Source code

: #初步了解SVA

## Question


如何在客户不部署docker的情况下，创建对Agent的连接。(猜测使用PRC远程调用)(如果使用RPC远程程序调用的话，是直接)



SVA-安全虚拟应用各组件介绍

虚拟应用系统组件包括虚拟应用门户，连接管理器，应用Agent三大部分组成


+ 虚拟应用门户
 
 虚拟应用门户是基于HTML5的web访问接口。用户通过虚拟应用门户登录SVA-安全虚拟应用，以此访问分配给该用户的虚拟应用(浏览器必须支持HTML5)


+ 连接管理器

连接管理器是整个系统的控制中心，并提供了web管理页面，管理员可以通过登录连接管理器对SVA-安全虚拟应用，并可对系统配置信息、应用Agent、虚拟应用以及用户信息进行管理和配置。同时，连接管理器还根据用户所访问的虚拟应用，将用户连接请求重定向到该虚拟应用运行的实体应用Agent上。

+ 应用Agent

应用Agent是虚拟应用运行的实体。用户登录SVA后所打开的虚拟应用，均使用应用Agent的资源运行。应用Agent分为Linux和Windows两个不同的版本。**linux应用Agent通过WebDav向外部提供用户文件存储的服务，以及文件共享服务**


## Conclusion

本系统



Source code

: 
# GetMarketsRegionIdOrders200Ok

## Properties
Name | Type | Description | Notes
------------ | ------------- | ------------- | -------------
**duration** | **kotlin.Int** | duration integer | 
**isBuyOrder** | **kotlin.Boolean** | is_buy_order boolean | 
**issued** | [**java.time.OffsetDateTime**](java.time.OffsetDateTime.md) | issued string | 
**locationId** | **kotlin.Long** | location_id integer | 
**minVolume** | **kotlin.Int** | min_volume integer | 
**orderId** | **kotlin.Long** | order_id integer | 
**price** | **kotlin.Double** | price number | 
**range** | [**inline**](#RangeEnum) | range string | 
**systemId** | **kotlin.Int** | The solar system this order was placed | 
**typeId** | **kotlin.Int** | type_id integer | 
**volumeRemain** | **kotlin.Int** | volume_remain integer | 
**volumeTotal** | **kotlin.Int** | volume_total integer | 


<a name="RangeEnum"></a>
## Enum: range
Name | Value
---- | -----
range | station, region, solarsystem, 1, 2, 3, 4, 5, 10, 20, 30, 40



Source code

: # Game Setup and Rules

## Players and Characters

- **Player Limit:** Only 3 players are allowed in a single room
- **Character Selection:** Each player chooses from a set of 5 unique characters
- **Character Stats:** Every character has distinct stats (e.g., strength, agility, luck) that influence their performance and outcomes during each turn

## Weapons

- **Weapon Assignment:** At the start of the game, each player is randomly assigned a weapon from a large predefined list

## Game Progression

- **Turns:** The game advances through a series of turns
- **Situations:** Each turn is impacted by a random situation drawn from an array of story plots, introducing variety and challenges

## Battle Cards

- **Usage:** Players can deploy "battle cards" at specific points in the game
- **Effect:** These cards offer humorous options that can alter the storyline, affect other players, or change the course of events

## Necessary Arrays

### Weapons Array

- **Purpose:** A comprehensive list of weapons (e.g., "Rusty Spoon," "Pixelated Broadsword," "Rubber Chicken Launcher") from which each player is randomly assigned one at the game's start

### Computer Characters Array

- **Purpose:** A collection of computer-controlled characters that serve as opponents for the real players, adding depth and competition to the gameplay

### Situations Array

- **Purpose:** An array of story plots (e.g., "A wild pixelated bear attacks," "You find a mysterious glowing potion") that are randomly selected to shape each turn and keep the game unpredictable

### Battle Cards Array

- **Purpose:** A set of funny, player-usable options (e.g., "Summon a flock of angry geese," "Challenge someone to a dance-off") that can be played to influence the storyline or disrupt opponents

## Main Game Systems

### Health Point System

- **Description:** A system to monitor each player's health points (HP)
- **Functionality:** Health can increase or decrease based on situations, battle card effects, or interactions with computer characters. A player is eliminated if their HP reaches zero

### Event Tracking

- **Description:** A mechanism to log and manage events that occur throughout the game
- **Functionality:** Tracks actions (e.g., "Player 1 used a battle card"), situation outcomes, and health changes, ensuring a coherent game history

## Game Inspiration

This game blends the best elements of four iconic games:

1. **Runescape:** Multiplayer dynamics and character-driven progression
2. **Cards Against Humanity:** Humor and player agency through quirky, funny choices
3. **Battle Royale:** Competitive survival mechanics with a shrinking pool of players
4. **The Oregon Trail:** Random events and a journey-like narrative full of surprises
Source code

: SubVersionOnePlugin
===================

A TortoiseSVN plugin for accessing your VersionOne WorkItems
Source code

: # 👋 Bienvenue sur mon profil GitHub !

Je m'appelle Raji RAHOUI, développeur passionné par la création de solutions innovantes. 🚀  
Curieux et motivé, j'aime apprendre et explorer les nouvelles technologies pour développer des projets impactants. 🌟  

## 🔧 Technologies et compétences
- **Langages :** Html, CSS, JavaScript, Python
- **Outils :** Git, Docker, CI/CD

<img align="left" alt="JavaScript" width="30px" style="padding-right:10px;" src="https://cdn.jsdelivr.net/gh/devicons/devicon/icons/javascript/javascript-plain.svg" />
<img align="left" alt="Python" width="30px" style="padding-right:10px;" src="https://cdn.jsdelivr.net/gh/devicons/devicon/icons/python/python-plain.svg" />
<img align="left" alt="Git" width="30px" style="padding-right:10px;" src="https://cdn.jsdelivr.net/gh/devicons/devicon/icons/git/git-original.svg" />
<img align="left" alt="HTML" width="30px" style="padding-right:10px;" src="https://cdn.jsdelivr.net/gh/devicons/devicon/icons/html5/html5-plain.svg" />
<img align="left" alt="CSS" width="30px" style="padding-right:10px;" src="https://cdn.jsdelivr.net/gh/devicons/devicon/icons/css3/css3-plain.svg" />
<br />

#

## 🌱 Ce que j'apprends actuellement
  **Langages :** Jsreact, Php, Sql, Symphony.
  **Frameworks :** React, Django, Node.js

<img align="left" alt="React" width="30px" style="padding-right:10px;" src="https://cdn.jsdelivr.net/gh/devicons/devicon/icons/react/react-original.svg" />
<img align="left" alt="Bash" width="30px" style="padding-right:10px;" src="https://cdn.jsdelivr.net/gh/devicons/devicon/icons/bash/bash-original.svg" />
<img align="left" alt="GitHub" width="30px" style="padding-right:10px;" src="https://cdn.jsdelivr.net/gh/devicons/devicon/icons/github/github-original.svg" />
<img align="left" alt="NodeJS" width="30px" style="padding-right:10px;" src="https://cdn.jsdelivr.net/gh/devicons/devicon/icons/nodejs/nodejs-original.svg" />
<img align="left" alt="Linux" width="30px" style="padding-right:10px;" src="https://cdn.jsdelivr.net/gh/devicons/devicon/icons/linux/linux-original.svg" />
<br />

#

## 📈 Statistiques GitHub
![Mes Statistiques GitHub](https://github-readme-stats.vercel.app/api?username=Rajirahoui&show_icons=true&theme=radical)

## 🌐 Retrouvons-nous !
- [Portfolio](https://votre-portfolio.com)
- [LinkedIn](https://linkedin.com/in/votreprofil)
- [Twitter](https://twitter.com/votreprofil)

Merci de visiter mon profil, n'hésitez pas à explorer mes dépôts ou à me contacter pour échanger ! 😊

What is expected: The records above are to be returned exactly as they appear.

Output of the exercise:
Source code

: #初步了解SVA

## Question


如何在客户不部署docker的情况下，创建对Agent的连接。(猜测使用PRC远程调用)(如果使用RPC远程程序调用的话，是直接)



SVA-安全虚拟应用各组件介绍

虚拟应用系统组件包括虚拟应用门户，连接管理器，应用Agent三大部分组成


+ 虚拟应用门户
 
 虚拟应用门户是基于HTML5的web访问接口。用户通过虚拟应用门户登录SVA-安全虚拟应用，以此访问分配给该用户的虚拟应用(浏览器必须支持HTML5)


+ 连接管理器

连接管理器是整个系统的控制中心，并提供了web管理页面，管理员可以通过登录连接管理器对SVA-安全虚拟应用，并可对系统配置信息、应用Agent、虚拟应用以及用户信息进行管理和配置。同时，连接管理器还根据用户所访问的虚拟应用，将用户连接请求重定向到该虚拟应用运行的实体应用Agent上。

+ 应用Agent

应用Agent是虚拟应用运行的实体。用户登录SVA后所打开的虚拟应用，均使用应用Agent的资源运行。应用Agent分为Linux和Windows两个不同的版本。**linux应用Agent通过WebDav向外部提供用户文件存储的服务，以及文件共享服务**


## Conclusion

本系统



Source code

: 
# GetMarketsRegionIdOrders200Ok

## Properties
Name | Type | Description | Notes
------------ | ------------- | ------------- | -------------
**duration** | **kotlin.Int** | duration integer | 
**isBuyOrder** | **kotlin.Boolean** | is_buy_order boolean | 
**issued** | [**java.time.OffsetDateTime**](java.time.OffsetDateTime.md) | issued string | 
**locationId** | **kotlin.Long** | location_id integer | 
**minVolume** | **kotlin.Int** | min_volume integer | 
**orderId** | **kotlin.Long** | order_id integer | 
**price** | **kotlin.Double** | price number | 
**range** | [**inline**](#RangeEnum) | range string | 
**systemId** | **kotlin.Int** | The solar system this order was placed | 
**typeId** | **kotlin.Int** | type_id integer | 
**volumeRemain** | **kotlin.Int** | volume_remain integer | 
**volumeTotal** | **kotlin.Int** | volume_total integer | 


<a name="RangeEnum"></a>
## Enum: range
Name | Value
---- | -----
range | station, region, solarsystem, 1, 2, 3, 4, 5, 10, 20, 30, 40



Source code

: # Game Setup and Rules

## Players and Characters

- **Player Limit:** Only 3 players are allowed in a single room
- **Character Selection:** Each player chooses from a set of 5 unique characters
- **Character Stats:** Every character has distinct stats (e.g., strength, agility, luck) that influence their performance and outcomes during each turn

## Weapons

- **Weapon Assignment:** At the start of the game, each player is randomly assigned a weapon from a large predefined list

## Game Progression

- **Turns:** The game advances through a series of turns
- **Situations:** Each turn is impacted by a random situation drawn from an array of story plots, introducing variety and challenges

## Battle Cards

- **Usage:** Players can deploy "battle cards" at specific points in the game
- **Effect:** These cards offer humorous options that can alter the storyline, affect other players, or change the course of events

## Necessary Arrays

### Weapons Array

- **Purpose:** A comprehensive list of weapons (e.g., "Rusty Spoon," "Pixelated Broadsword," "Rubber Chicken Launcher") from which each player is randomly assigned one at the game's start

### Computer Characters Array

- **Purpose:** A collection of computer-controlled characters that serve as opponents for the real players, adding depth and competition to the gameplay

### Situations Array

- **Purpose:** An array of story plots (e.g., "A wild pixelated bear attacks," "You find a mysterious glowing potion") that are randomly selected to shape each turn and keep the game unpredictable

### Battle Cards Array

- **Purpose:** A set of funny, player-usable options (e.g., "Summon a flock of angry geese," "Challenge someone to a dance-off") that can be played to influence the storyline or disrupt opponents

## Main Game Systems

### Health Point System

- **Description:** A system to monitor each player's health points (HP)
- **Functionality:** Health can increase or decrease based on situations, battle card effects, or interactions with computer characters. A player is eliminated if their HP reaches zero

### Event Tracking

- **Description:** A mechanism to log and manage events that occur throughout the game
- **Functionality:** Tracks actions (e.g., "Player 1 used a battle card"), situation outcomes, and health changes, ensuring a coherent game history

## Game Inspiration

This game blends the best elements of four iconic games:

1. **Runescape:** Multiplayer dynamics and character-driven progression
2. **Cards Against Humanity:** Humor and player agency through quirky, funny choices
3. **Battle Royale:** Competitive survival mechanics with a shrinking pool of players
4. **The Oregon Trail:** Random events and a journey-like narrative full of surprises
Source code

: SubVersionOnePlugin
===================

A TortoiseSVN plugin for accessing your VersionOne WorkItems
Source code

: # 👋 Bienvenue sur mon profil GitHub !

Je m'appelle Raji RAHOUI, développeur passionné par la création de solutions innovantes. 🚀  
Curieux et motivé, j'aime apprendre et explorer les nouvelles technologies pour développer des projets impactants. 🌟  

## 🔧 Technologies et compétences
- **Langages :** Html, CSS, JavaScript, Python
- **Outils :** Git, Docker, CI/CD

<img align="left" alt="JavaScript" width="30px" style="padding-right:10px;" src="https://cdn.jsdelivr.net/gh/devicons/devicon/icons/javascript/javascript-plain.svg" />
<img align="left" alt="Python" width="30px" style="padding-right:10px;" src="https://cdn.jsdelivr.net/gh/devicons/devicon/icons/python/python-plain.svg" />
<img align="left" alt="Git" width="30px" style="padding-right:10px;" src="https://cdn.jsdelivr.net/gh/devicons/devicon/icons/git/git-original.svg" />
<img align="left" alt="HTML" width="30px" style="padding-right:10px;" src="https://cdn.jsdelivr.net/gh/devicons/devicon/icons/html5/html5-plain.svg" />
<img align="left" alt="CSS" width="30px" style="padding-right:10px;" src="https://cdn.jsdelivr.net/gh/devicons/devicon/icons/css3/css3-plain.svg" />
<br />

#

## 🌱 Ce que j'apprends actuellement
  **Langages :** Jsreact, Php, Sql, Symphony.
  **Frameworks :** React, Django, Node.js

<img align="left" alt="React" width="30px" style="padding-right:10px;" src="https://cdn.jsdelivr.net/gh/devicons/devicon/icons/react/react-original.svg" />
<img align="left" alt="Bash" width="30px" style="padding-right:10px;" src="https://cdn.jsdelivr.net/gh/devicons/devicon/icons/bash/bash-original.svg" />
<img align="left" alt="GitHub" width="30px" style="padding-right:10px;" src="https://cdn.jsdelivr.net/gh/devicons/devicon/icons/github/github-original.svg" />
<img align="left" alt="NodeJS" width="30px" style="padding-right:10px;" src="https://cdn.jsdelivr.net/gh/devicons/devicon/icons/nodejs/nodejs-original.svg" />
<img align="left" alt="Linux" width="30px" style="padding-right:10px;" src="https://cdn.jsdelivr.net/gh/devicons/devicon/icons/linux/linux-original.svg" />
<br />

#

## 📈 Statistiques GitHub
![Mes Statistiques GitHub](https://github-readme-stats.vercel.app/api?username=Rajirahoui&show_icons=true&theme=radical)

## 🌐 Retrouvons-nous !
- [Portfolio](https://votre-portfolio.com)
- [LinkedIn](https://linkedin.com/in/votreprofil)
- [Twitter](https://twitter.com/votreprofil)

Merci de visiter mon profil, n'hésitez pas à explorer mes dépôts ou à me contacter pour échanger ! 😊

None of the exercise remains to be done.